Go through the material underneath and show every line where the string "project" occurs.

Data to examine:
"""
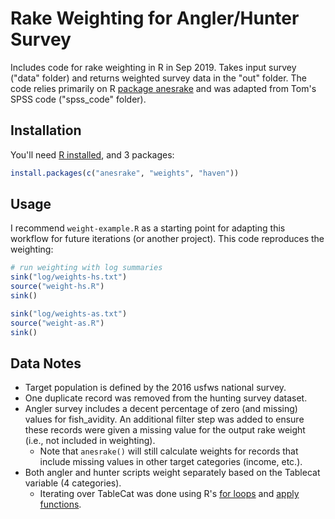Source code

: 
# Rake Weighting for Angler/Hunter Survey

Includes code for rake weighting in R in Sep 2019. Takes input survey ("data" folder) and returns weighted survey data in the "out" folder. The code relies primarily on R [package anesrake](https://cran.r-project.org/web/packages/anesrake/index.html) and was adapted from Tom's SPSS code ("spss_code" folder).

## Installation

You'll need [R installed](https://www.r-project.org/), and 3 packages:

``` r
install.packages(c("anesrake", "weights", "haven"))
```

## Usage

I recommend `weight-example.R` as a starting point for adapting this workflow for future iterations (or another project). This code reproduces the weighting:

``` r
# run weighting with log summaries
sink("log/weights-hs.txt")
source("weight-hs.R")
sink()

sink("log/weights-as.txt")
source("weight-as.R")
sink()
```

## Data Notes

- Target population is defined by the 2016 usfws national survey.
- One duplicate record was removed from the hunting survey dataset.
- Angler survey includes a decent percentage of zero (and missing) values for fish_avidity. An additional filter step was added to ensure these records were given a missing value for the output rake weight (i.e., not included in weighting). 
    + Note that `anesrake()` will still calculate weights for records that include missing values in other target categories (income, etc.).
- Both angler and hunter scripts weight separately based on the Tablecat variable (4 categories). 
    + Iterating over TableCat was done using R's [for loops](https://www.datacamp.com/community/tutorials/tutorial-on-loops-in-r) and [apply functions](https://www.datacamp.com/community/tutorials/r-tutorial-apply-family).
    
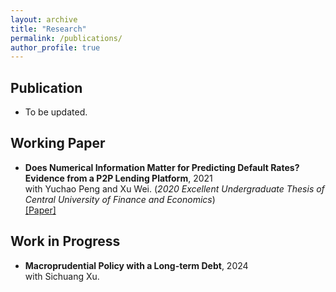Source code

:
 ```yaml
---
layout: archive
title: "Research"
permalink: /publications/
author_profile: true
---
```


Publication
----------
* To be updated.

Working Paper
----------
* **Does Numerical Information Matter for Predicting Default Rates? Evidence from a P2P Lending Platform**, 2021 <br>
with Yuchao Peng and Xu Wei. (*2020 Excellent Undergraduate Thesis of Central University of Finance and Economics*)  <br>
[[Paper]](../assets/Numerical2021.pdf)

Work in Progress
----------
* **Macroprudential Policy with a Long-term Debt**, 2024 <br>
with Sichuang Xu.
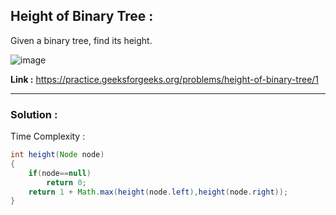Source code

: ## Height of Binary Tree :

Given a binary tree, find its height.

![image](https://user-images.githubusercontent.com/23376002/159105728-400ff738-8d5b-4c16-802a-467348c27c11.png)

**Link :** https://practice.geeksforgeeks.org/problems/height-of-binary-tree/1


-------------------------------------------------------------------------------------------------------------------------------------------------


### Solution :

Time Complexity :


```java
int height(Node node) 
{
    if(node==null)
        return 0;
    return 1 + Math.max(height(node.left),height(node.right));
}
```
"""
Reply:
Includes code for rake weighting in R in Sep 2019. Takes input survey ("data" folder) and returns weighted survey data in the "out" folder. The code relies primarily on R [package anesrake](https://cran.r-project.org/web/packages/anesrake/index.html) and was adapted from Tom's SPSS code ("spss_code" folder).
You'll need [R installed](https://www.r-project.org/), and 3 packages:
I recommend `weight-example.R` as a starting point for adapting this workflow for future iterations (or another project). This code reproduces the weighting:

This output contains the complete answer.